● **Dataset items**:
○ ○ ○ ○ ○ ○ ○
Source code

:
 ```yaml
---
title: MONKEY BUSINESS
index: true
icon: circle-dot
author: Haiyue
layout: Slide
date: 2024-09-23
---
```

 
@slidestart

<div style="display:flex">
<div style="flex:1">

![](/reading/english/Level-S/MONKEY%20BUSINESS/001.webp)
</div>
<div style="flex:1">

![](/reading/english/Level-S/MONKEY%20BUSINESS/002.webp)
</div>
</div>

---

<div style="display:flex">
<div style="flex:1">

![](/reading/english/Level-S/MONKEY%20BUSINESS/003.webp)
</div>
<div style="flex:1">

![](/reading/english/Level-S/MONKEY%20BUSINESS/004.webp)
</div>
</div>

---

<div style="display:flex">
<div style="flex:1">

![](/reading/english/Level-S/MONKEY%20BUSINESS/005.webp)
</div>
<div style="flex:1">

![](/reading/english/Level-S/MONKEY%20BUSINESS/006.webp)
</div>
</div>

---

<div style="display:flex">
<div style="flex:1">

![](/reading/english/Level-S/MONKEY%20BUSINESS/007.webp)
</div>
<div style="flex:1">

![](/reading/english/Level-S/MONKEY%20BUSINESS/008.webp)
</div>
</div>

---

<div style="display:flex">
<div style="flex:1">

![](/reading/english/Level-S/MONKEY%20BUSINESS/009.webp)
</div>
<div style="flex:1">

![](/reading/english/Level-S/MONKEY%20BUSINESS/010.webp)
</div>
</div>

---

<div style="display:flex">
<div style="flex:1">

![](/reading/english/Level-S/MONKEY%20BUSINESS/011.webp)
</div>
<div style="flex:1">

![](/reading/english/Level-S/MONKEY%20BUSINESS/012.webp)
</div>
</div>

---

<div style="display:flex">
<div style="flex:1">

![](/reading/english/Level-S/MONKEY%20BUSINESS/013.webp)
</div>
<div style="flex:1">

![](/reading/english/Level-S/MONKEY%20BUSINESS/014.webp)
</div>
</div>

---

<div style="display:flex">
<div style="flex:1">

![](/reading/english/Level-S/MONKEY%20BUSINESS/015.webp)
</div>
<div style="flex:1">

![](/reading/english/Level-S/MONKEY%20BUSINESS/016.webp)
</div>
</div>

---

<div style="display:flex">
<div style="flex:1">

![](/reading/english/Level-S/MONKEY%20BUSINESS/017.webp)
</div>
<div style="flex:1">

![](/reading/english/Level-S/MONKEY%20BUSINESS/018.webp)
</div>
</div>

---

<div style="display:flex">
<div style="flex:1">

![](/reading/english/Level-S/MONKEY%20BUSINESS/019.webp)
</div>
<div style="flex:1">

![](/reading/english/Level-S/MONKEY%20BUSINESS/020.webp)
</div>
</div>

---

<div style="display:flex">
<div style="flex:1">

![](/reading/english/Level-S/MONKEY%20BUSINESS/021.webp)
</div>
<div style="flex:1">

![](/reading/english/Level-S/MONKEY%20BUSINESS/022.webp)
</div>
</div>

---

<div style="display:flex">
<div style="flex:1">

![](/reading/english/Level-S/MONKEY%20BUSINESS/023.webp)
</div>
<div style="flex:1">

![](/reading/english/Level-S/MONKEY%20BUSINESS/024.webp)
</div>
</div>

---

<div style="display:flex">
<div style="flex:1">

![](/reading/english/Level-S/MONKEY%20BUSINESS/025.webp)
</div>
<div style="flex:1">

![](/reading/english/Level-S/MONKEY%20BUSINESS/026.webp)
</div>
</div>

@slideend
○ ○ ○ ○ ○ ○ ○
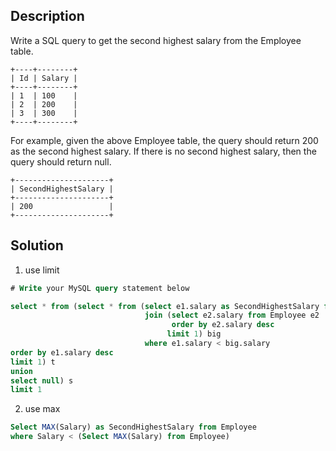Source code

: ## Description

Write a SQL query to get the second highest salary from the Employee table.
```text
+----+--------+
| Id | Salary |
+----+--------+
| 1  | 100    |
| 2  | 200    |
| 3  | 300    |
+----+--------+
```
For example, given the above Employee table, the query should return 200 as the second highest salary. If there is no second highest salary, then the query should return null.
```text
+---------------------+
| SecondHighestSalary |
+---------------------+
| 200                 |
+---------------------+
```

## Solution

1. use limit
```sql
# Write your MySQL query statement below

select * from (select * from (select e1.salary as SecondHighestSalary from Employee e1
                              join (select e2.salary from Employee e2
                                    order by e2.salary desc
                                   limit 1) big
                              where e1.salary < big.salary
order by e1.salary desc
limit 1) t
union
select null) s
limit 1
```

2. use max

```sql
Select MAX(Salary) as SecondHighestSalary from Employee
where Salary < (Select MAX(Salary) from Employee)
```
○ ○ ○ ○ ○ ○ ○
● **What the task asks**:
Check every line above for the string "Write" and copy those that have it.

● **Answer to the exercise**:
Write a SQL query to get the second highest salary from the Employee table.
# Write your MySQL query statement below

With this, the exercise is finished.